BLOG: Keeping it realistic with your portfolio, for tenants and you
Looking at both a tenant's and my end of the portfolio, it’s important to keep both ends of things simple and realistic, and here’s why.
One property we have in Cambridge Park, it’s a great property, we’ve renovated it, it’s a very family-orientated area, a stone’s throw from Kingswood or Penrith.
It’s still on $650,000. That’s a lot of money, right, and people say affordable, but a lot of them say unaffordable.
At the end of the day, we say the affordable areas, but we’re saying, these are the areas that your average Australian family will be buying property now, and definitely into the future. For me, it’s the great places to be.
There’s going to be greater demand for these type of products, than what there is demand for, and we’re recording this looking out over Neutral Bay at the moment. There’s going to be a greater demand for those properties out in the west, than what it will be here in Neutral Bay — purely because of the number of properties, but also the ability for people to build a home, build a family, build a life in these highly attractive areas of Sydney, which are only going to get better and better.

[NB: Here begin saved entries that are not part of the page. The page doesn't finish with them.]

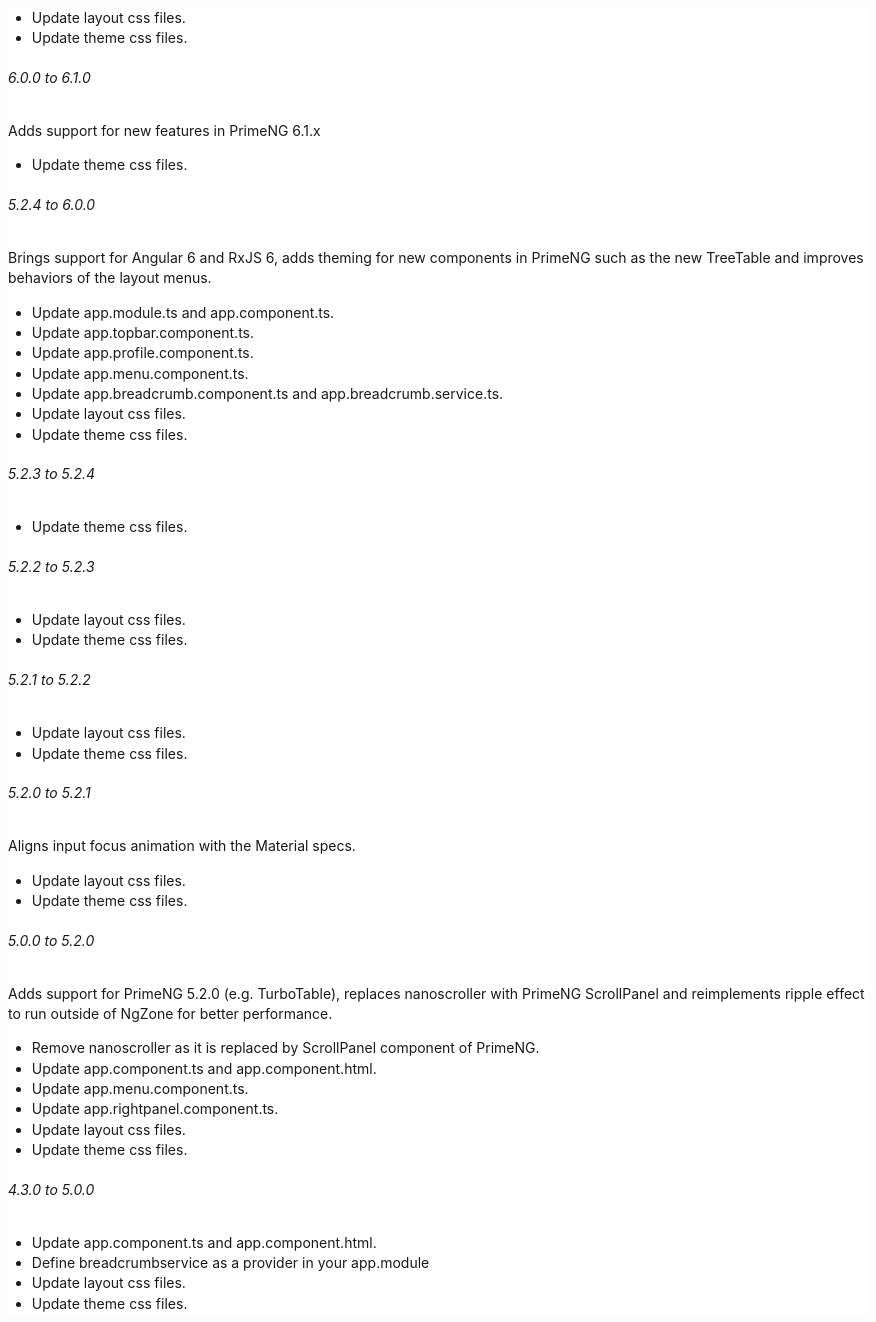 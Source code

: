 *   Update layout css files.
*   Update theme css files.

###### 6.0.0 to 6.1.0

Adds support for new features in PrimeNG 6.1.x

*   Update theme css files.

###### 5.2.4 to 6.0.0

Brings support for Angular 6 and RxJS 6, adds theming for new components in PrimeNG such as the new TreeTable and improves behaviors of the layout menus.

*   Update app.module.ts and app.component.ts.
*   Update app.topbar.component.ts.
*   Update app.profile.component.ts.
*   Update app.menu.component.ts.
*   Update app.breadcrumb.component.ts and app.breadcrumb.service.ts.
*   Update layout css files.
*   Update theme css files.

###### 5.2.3 to 5.2.4

*   Update theme css files.

###### 5.2.2 to 5.2.3

*   Update layout css files.
*   Update theme css files.

###### 5.2.1 to 5.2.2

*   Update layout css files.
*   Update theme css files.

###### 5.2.0 to 5.2.1

Aligns input focus animation with the Material specs.

*   Update layout css files.
*   Update theme css files.

###### 5.0.0 to 5.2.0

Adds support for PrimeNG 5.2.0 (e.g. TurboTable), replaces nanoscroller with PrimeNG ScrollPanel and reimplements ripple effect to run outside of NgZone for better performance.

*   Remove nanoscroller as it is replaced by ScrollPanel component of PrimeNG.
*   Update app.component.ts and app.component.html.
*   Update app.menu.component.ts.
*   Update app.rightpanel.component.ts.
*   Update layout css files.
*   Update theme css files.

###### 4.3.0 to 5.0.0

*   Update app.component.ts and app.component.html.
*   Define breadcrumbservice as a provider in your app.module
*   Update layout css files.
*   Update theme css files.
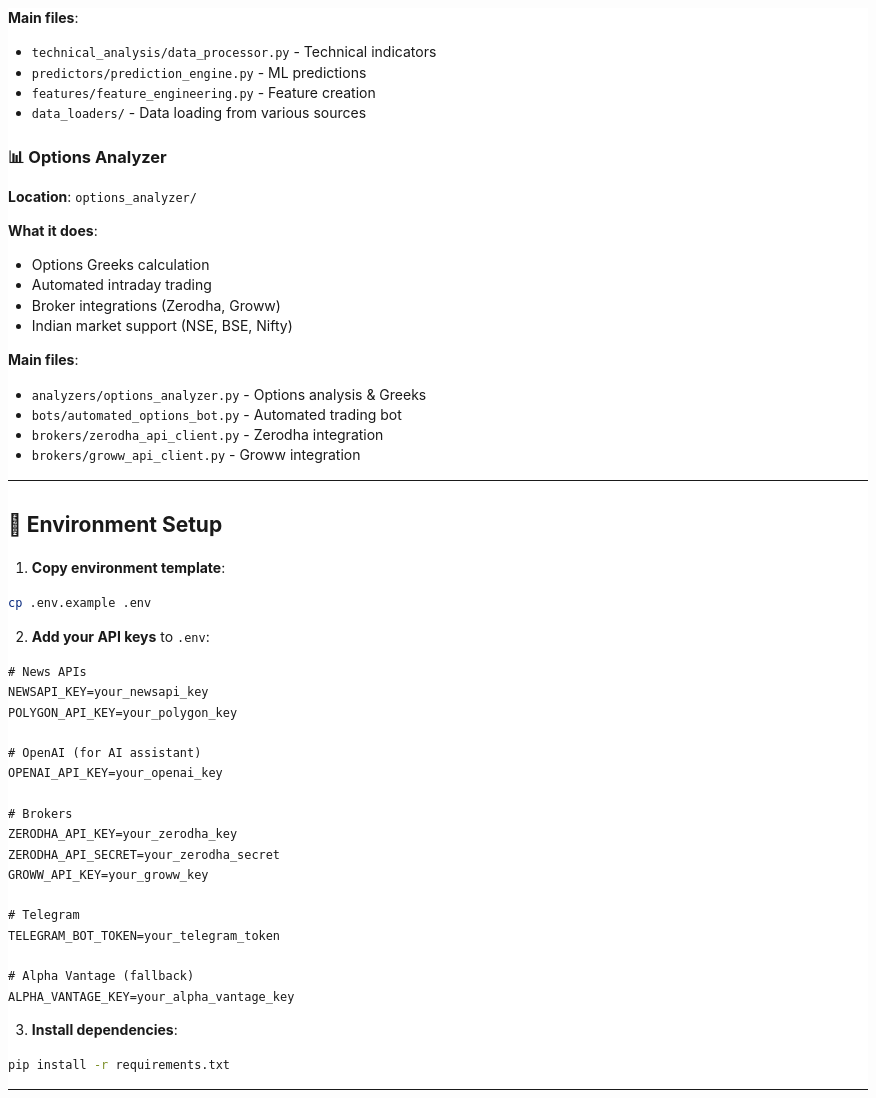 **Main files**:
- `technical_analysis/data_processor.py` - Technical indicators
- `predictors/prediction_engine.py` - ML predictions
- `features/feature_engineering.py` - Feature creation
- `data_loaders/` - Data loading from various sources

### 📊 Options Analyzer
**Location**: `options_analyzer/`

**What it does**:
- Options Greeks calculation
- Automated intraday trading
- Broker integrations (Zerodha, Groww)
- Indian market support (NSE, BSE, Nifty)

**Main files**:
- `analyzers/options_analyzer.py` - Options analysis & Greeks
- `bots/automated_options_bot.py` - Automated trading bot
- `brokers/zerodha_api_client.py` - Zerodha integration
- `brokers/groww_api_client.py` - Groww integration

---

## 🔑 Environment Setup

1. **Copy environment template**:
```bash
cp .env.example .env
```

2. **Add your API keys** to `.env`:
```env
# News APIs
NEWSAPI_KEY=your_newsapi_key
POLYGON_API_KEY=your_polygon_key

# OpenAI (for AI assistant)
OPENAI_API_KEY=your_openai_key

# Brokers
ZERODHA_API_KEY=your_zerodha_key
ZERODHA_API_SECRET=your_zerodha_secret
GROWW_API_KEY=your_groww_key

# Telegram
TELEGRAM_BOT_TOKEN=your_telegram_token

# Alpha Vantage (fallback)
ALPHA_VANTAGE_KEY=your_alpha_vantage_key
```

3. **Install dependencies**:
```bash
pip install -r requirements.txt
```

---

Affordability is not just the buying price as well, or the cost of purchase. It’s also about how much it is to rent. Because not everybody is going to own property, and there are going to be people that just rent, and they might be a rent investor, for example.
I’m also happy to report that our cash position is, it’s probably 20-odd per cent improved from where we were a year prior, with the portfolio having a net growth of 39 per cent. The net result, however, is that it’s costing us in hard cold cash $46,000 a year to hold this portfolio.

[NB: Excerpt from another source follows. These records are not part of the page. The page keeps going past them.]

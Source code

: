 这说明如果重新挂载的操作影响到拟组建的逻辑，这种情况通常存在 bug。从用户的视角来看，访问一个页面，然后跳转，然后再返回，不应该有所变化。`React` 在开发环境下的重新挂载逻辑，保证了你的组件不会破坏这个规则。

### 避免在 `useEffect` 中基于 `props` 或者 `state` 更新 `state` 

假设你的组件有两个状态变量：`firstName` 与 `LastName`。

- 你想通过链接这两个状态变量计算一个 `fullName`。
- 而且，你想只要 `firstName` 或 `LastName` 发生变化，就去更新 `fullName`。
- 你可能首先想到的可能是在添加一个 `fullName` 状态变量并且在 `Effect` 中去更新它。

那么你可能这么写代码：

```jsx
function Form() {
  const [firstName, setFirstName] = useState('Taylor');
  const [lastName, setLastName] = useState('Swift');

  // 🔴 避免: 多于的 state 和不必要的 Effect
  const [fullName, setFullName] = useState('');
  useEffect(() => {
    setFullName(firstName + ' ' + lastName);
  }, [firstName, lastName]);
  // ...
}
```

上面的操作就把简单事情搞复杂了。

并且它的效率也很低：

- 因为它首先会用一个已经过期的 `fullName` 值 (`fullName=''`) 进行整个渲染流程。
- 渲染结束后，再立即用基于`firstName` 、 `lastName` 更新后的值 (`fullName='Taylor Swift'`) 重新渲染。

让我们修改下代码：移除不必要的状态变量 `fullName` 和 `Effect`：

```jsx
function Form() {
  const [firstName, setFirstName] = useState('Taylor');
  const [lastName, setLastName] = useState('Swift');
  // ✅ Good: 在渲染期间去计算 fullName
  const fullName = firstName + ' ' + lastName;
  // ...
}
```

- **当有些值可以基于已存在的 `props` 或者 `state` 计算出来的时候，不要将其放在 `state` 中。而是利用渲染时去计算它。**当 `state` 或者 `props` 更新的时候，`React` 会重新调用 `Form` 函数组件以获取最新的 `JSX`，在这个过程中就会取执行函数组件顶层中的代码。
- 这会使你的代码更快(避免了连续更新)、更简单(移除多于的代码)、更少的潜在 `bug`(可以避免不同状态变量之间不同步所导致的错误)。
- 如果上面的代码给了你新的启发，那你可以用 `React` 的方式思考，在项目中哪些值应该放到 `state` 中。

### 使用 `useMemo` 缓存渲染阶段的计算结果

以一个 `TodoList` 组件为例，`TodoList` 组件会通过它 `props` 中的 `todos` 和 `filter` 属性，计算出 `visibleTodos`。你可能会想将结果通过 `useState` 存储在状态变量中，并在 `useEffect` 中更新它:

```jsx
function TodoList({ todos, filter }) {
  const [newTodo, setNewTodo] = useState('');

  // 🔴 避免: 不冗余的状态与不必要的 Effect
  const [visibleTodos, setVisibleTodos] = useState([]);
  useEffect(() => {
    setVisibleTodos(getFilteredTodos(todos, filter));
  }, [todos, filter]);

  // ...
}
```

We haven’t tried to paint a really nice picture here. That’s the real numbers. They’re the real numbers. Numbers are numbers, at the end of the day, and the numbers are very good.
We can all sit around here and pat ourselves on the back and so on and so forth, but it’s about what we do from here going forward. Buying the property, or actually creating the portfolio to begin with, is actually relatively simple — it’s about controlling it and giving yourself longevity.
Part of that is the cash flow, and I have talked about it before on the Smart Property Investment Show. I have talked about some of the ways that we can arrest some of the cash flow negativity, shortfall, and, more importantly, do so over the next, probably, six months.
The thing is that, during conversations with my financial team, I said to them: “Okay, let’s not do anything from here on in, let’s not touch it, let’s not do any refinancing, let’s not buy anything. Let’s just manage it well, so make sure we keep our interest rates competitive and keep our rents competitive.”
At the end of the day, it’s a good portfolio and it’s performing well.